The first observation I have is from 23 Feb 2022. So far all observations point 
to the range query in particular, and all observations have been for RocksDB 
stores, including RocksDBStore, TimestampedRocksDBStore, and the windowed store 
built on RocksDB segments.

For reference, range queries were implemented on 16 Feb 2022: 
[https://github.com/apache/kafka/commit/b38f6ba5cc989702180f5d5f8e55ba20444ea884]

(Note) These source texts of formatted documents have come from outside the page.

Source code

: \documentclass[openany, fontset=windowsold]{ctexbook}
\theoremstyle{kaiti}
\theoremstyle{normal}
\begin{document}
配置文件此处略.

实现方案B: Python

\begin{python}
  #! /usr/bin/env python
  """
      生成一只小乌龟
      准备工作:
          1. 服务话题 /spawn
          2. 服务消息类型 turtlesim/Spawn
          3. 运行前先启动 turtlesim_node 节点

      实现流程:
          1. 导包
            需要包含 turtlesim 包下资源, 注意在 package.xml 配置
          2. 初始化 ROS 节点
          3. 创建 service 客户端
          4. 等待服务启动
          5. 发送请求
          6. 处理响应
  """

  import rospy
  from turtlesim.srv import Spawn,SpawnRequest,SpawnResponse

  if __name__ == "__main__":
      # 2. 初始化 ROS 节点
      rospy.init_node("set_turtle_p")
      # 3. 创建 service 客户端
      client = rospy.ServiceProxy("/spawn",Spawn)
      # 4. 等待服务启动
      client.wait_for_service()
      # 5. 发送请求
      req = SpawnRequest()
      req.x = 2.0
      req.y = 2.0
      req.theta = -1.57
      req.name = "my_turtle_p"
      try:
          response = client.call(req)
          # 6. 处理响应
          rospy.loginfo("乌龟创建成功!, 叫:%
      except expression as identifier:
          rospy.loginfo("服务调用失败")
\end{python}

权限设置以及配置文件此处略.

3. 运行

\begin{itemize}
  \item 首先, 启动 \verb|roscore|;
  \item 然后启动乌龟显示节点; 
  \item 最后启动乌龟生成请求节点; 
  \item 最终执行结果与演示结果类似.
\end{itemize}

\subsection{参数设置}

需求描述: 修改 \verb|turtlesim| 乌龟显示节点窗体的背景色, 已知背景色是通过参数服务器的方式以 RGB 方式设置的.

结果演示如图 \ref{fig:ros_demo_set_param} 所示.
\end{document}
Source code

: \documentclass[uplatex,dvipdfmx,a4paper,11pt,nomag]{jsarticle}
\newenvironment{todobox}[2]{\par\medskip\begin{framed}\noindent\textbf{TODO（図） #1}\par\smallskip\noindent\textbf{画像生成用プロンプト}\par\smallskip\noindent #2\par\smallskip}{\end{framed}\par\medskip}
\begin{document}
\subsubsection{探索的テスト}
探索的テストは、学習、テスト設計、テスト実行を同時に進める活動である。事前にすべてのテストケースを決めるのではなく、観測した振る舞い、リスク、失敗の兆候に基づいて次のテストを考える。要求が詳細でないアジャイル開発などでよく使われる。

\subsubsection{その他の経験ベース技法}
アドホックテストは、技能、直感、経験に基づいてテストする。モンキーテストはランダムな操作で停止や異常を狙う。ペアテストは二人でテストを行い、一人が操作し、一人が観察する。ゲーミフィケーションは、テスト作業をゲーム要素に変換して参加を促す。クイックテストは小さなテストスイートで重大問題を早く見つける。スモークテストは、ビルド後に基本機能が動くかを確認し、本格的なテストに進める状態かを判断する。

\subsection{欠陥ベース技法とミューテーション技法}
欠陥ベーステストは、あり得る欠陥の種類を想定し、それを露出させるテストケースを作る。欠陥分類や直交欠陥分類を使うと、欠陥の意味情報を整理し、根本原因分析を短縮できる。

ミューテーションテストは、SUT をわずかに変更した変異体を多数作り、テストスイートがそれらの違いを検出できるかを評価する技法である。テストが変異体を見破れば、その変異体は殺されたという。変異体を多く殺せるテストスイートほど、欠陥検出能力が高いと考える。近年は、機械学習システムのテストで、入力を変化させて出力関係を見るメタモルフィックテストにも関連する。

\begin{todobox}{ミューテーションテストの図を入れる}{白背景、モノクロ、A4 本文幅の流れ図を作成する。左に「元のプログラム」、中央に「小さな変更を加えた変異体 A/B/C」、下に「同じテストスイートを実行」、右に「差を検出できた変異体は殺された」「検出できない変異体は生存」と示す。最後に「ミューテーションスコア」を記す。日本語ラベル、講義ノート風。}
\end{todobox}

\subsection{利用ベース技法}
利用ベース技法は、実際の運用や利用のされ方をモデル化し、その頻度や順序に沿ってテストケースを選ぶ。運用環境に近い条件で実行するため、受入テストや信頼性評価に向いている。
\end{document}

The window-specific range query test has also failed once that I have seen. 
That feature was implemented on 2 Jan 2022: 
[https://github.com/apache/kafka/commit/b8f1cf14c396ab04b8968a8fa04d8cf67dd3254c]

 

Here are some stack traces I have seen:
{code:java}
verifyStore[cache=true, log=true, supplier=ROCKS_KV, kind=PAPI]

java.lang.AssertionError: 
Expected: is <[1, 2, 3]>
     but: was <[1, 2]>
        at org.hamcrest.MatcherAssert.assertThat(MatcherAssert.java:20)
        at org.hamcrest.MatcherAssert.assertThat(MatcherAssert.java:6)
        at 
org.apache.kafka.streams.integration.IQv2StoreIntegrationTest.shouldHandleRangeQuery(IQv2StoreIntegrationTest.java:1125)
        at 
org.apache.kafka.streams.integration.IQv2StoreIntegrationTest.shouldHandleRangeQueries(IQv2StoreIntegrationTest.java:803)
        at 
org.apache.kafka.streams.integration.IQv2StoreIntegrationTest.verifyStore(IQv2StoreIntegrationTest.java:776)
 {code}
{code:java}
verifyStore[cache=true, log=true, supplier=TIME_ROCKS_KV, kind=PAPI]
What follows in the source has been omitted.